10.设 X i X i X_(i)X_{i} 为负二项随机变量,成功概率为 p p pp r i r i r_(i)r_{i} i { 1 , , n } i { 1 , , n } i in{1,dots,n}i \in\{1, \ldots, n\} 的成功次数。假设 X 1 , , X n X 1 , , X n X_(1),dots,X_(n)X_{1}, \ldots, X_{n} 是独立的。

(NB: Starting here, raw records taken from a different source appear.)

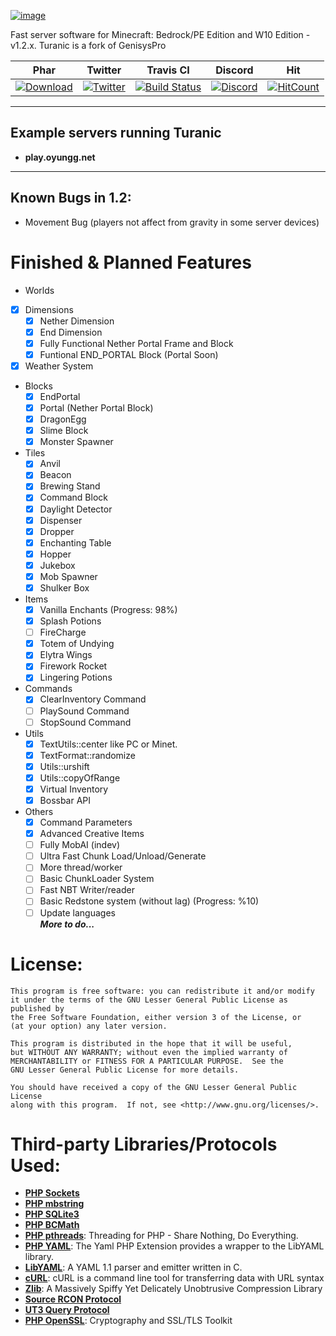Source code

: [![image](https://i.hizliresim.com/1GAdvN.png)](https://github.com/TuranicTeam/Turanic)

Fast server software for Minecraft: Bedrock/PE Edition and W10 Edition - v1.2.x.
Turanic is a fork of GenisysPro

| Phar | Twitter | Travis CI | Discord | Hit |
| :---: | :---: | :---: | :---: | :---: |
 [![Download](https://img.shields.io/badge/download-latest-blue.svg)](https://jenkins.zxda.net/job/Turanic/) | [![Twitter](https://i.hizliresim.com/vJ2594.jpg)](https://twitter.com/TuranicTeam) | [![Build Status](https://travis-ci.org/TuranicTeam/Turanic.svg?branch=master)](https://travis-ci.org/TuranicTeam/Turanic) | [![Discord](https://camo.githubusercontent.com/455152269a0ed38255ed15e375084d4dd08e0c98/68747470733a2f2f696d672e736869656c64732e696f2f62616467652f636861742d6f6e253230646973636f72642d3732383944412e737667)](https://discord.gg/4GZxrdk) | [![HitCount](http://hits.dwyl.io/TuranicTeam/Turanic.svg)](http://hits.dwyl.io/TuranicTeam/Turanic) |

-------------
Example servers running Turanic
--------------------
- **play.oyungg.net**
-------------
## Known Bugs in 1.2:
- Movement Bug (players not affect from gravity in some server devices)

# Finished & Planned Features
 - Worlds
  - [x] Dimensions
    - [x] Nether Dimension
    - [x] End Dimension
    - [x] Fully Functional Nether Portal Frame and Block
    - [x] Funtional END_PORTAL Block (Portal Soon)
  - [x] Weather System
 - Blocks
   - [x] EndPortal
   - [x] Portal (Nether Portal Block)
   - [x] DragonEgg
   - [x] Slime Block
   - [x] Monster Spawner
 - Tiles
   - [x] Anvil
   - [x] Beacon
   - [x] Brewing Stand
   - [x] Command Block
   - [x] Daylight Detector
   - [x] Dispenser
   - [x] Dropper
   - [x] Enchanting Table
   - [x] Hopper
   - [x] Jukebox
   - [x] Mob Spawner
   - [x] Shulker Box
 - Items
   - [x] Vanilla Enchants (Progress: 98%)
   - [x] Splash Potions
   - [ ] FireCharge
   - [x] Totem of Undying
   - [x] Elytra Wings
   - [x] Firework Rocket
   - [x] Lingering Potions
 - Commands
   - [x] ClearInventory Command
   - [ ] PlaySound Command
   - [ ] StopSound Command
 - Utils
   - [x] TextUtils::center like PC or Minet.
   - [x] TextFormat::randomize 
   - [x] Utils::urshift
   - [x] Utils::copyOfRange
   - [x] Virtual Inventory
   - [x] Bossbar API
 - Others
   - [x] Command Parameters
   - [x] Advanced Creative Items
   - [ ] Fully MobAI (indev)
   - [ ] Ultra Fast Chunk Load/Unload/Generate
   - [ ] More thread/worker
   - [ ] Basic ChunkLoader System
   - [ ] Fast NBT Writer/reader
   - [ ] Basic Redstone system (without lag) (Progress: %10)
   - [ ] Update languages
<br />***More to do...***

# License:
```
This program is free software: you can redistribute it and/or modify
it under the terms of the GNU Lesser General Public License as published by
the Free Software Foundation, either version 3 of the License, or
(at your option) any later version.

This program is distributed in the hope that it will be useful,
but WITHOUT ANY WARRANTY; without even the implied warranty of
MERCHANTABILITY or FITNESS FOR A PARTICULAR PURPOSE.  See the
GNU Lesser General Public License for more details.

You should have received a copy of the GNU Lesser General Public License
along with this program.  If not, see <http://www.gnu.org/licenses/>.
```

# Third-party Libraries/Protocols Used:
* __[PHP Sockets](http://php.net/manual/en/book.sockets.php)__
* __[PHP mbstring](http://php.net/manual/en/book.mbstring.php)__
* __[PHP SQLite3](http://php.net/manual/en/book.sqlite3.php)__
* __[PHP BCMath](http://php.net/manual/en/book.bc.php)__
* __[PHP pthreads](http://pthreads.org/)__: Threading for PHP - Share Nothing, Do Everything.
* __[PHP YAML](https://code.google.com/p/php-yaml/)__: The Yaml PHP Extension provides a wrapper to the LibYAML library.
* __[LibYAML](http://pyyaml.org/wiki/LibYAML)__: A YAML 1.1 parser and emitter written in C.
* __[cURL](http://curl.haxx.se/)__: cURL is a command line tool for transferring data with URL syntax
* __[Zlib](http://www.zlib.net/)__: A Massively Spiffy Yet Delicately Unobtrusive Compression Library
* __[Source RCON Protocol](https://developer.valvesoftware.com/wiki/Source_RCON_Protocol)__
* __[UT3 Query Protocol](http://wiki.unrealadmin.org/UT3_query_protocol)__
* __[PHP OpenSSL](http://php.net/manual/en/book.openssl.php)__: Cryptography and SSL/TLS Toolkit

定义 Z = X 1 + X 2 + + X n Z = X 1 + X 2 + + X n Z=X_(1)+X_(2)+dots+X_(n)Z=X_{1}+X_{2}+\ldots+X_{n}

(a) (6 points) Determine the moment generating function (MGF) of Z Z ZZ
(a) (6 分)确定 Z Z ZZ 的矩生成函数 (MGF)

(b) (4 points) Based on part (a), determine the distribution of Z Z ZZ.
(b) (4 分)根据 (a) 部分,确定 Z Z ZZ 的分布。

Solution: 解决方案

(a)
To find the moment generating function (MGF) of Z Z ZZ, we can use the property that the MGF of the sum of independent random variables is the product of their individual MGFs. Let M X i ( t ) M X i ( t ) M_(X_(i))(t)M_{X_{i}}(t) be the moment generating function of X i X i X_(i)X_{i}. Since X 1 , X 2 , , X n X 1 , X 2 , , X n X_(1),X_(2),dots,X_(n)X_{1}, X_{2}, \ldots, X_{n} are independent we have
要找到 Z Z ZZ 的矩生成函数 (MGF),我们可以利用独立随机变量之和的 MGF 是它们各自 MGF 的乘积这一特性。假设 M X i ( t ) M X i ( t ) M_(X_(i))(t)M_{X_{i}}(t) X i X i X_(i)X_{i} 的矩生成函数。由于 X 1 , X 2 , , X n X 1 , X 2 , , X n X_(1),X_(2),dots,X_(n)X_{1}, X_{2}, \ldots, X_{n} 是独立的,我们有
M Z ( t ) = i = 1 n M X i ( t ) M Z ( t ) = i = 1 n M X i ( t ) M_(Z)(t)=prod_(i=1)^(n)M_(X_(i))(t)M_{Z}(t)=\prod_{i=1}^{n} M_{X_{i}}(t)
(b)
Then using the properties of the negative binomial we see that Z Z ZZ has a negative binomial distribution with parameters p p pp and r = i = 1 n r i r = i = 1 n r i r=sum_(i=1)^(n)r_(i)r=\sum_{i=1}^{n} r_{i}.
然后利用负二项分布的性质,我们可以看到 Z Z ZZ 具有参数 p p pp r = i = 1 n r i r = i = 1 n r i r=sum_(i=1)^(n)r_(i)r=\sum_{i=1}^{n} r_{i} 的负二项分布。
Teaching Objective: Moment Generataing Function Technique. Difficulty Level: Fundamental.
教学目标时刻产生函数的技巧。难度: 基础基础。